*** Block opens ***

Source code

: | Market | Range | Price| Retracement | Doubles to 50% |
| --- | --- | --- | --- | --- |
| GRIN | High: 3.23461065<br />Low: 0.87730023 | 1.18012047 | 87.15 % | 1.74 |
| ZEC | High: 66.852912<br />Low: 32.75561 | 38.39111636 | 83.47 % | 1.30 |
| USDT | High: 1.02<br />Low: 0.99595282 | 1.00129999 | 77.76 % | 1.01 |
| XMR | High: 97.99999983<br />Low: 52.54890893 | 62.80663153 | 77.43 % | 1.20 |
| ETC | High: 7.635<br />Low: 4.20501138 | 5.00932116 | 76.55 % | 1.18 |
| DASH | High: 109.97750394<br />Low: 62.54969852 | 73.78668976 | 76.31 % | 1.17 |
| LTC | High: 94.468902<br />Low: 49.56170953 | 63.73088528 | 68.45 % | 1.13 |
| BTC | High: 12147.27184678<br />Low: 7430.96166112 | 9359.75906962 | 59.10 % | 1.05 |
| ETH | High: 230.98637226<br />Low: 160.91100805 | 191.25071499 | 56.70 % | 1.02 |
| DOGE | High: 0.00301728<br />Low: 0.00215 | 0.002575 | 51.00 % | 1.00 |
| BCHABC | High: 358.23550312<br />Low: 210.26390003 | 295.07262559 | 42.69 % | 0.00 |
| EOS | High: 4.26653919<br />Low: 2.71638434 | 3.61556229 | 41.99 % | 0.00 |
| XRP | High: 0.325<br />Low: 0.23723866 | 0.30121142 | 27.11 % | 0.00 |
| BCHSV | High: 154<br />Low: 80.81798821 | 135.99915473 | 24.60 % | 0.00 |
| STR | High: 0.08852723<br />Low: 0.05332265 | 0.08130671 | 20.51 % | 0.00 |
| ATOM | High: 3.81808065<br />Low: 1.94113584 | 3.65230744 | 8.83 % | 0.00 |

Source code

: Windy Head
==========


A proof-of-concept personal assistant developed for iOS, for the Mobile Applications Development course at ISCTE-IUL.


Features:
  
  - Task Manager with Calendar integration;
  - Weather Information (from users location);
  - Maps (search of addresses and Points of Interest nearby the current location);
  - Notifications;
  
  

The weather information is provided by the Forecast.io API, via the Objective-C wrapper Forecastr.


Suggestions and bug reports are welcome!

*** Block closes ***

▸ Task instructions
Restate word for word only the lines above from the line containing "77.43 % | 1.20 |" to the line containing "- Task Manager with Calendar integration;", both of them included.

▸ Solution for this task
| XMR | High: 97.99999983<br />Low: 52.54890893 | 62.80663153 | 77.43 % | 1.20 |
| ETC | High: 7.635<br />Low: 4.20501138 | 5.00932116 | 76.55 % | 1.18 |
| DASH | High: 109.97750394<br />Low: 62.54969852 | 73.78668976 | 76.31 % | 1.17 |
| LTC | High: 94.468902<br />Low: 49.56170953 | 63.73088528 | 68.45 % | 1.13 |
| BTC | High: 12147.27184678<br />Low: 7430.96166112 | 9359.75906962 | 59.10 % | 1.05 |
| ETH | High: 230.98637226<br />Low: 160.91100805 | 191.25071499 | 56.70 % | 1.02 |
| DOGE | High: 0.00301728<br />Low: 0.00215 | 0.002575 | 51.00 % | 1.00 |
| BCHABC | High: 358.23550312<br />Low: 210.26390003 | 295.07262559 | 42.69 % | 0.00 |
| EOS | High: 4.26653919<br />Low: 2.71638434 | 3.61556229 | 41.99 % | 0.00 |
| XRP | High: 0.325<br />Low: 0.23723866 | 0.30121142 | 27.11 % | 0.00 |
| BCHSV | High: 154<br />Low: 80.81798821 | 135.99915473 | 24.60 % | 0.00 |
| STR | High: 0.08852723<br />Low: 0.05332265 | 0.08130671 | 20.51 % | 0.00 |
| ATOM | High: 3.81808065<br />Low: 1.94113584 | 3.65230744 | 8.83 % | 0.00 |

Source code

: Windy Head
==========


A proof-of-concept personal assistant developed for iOS, for the Mobile Applications Development course at ISCTE-IUL.


Features:
  
  - Task Manager with Calendar integration;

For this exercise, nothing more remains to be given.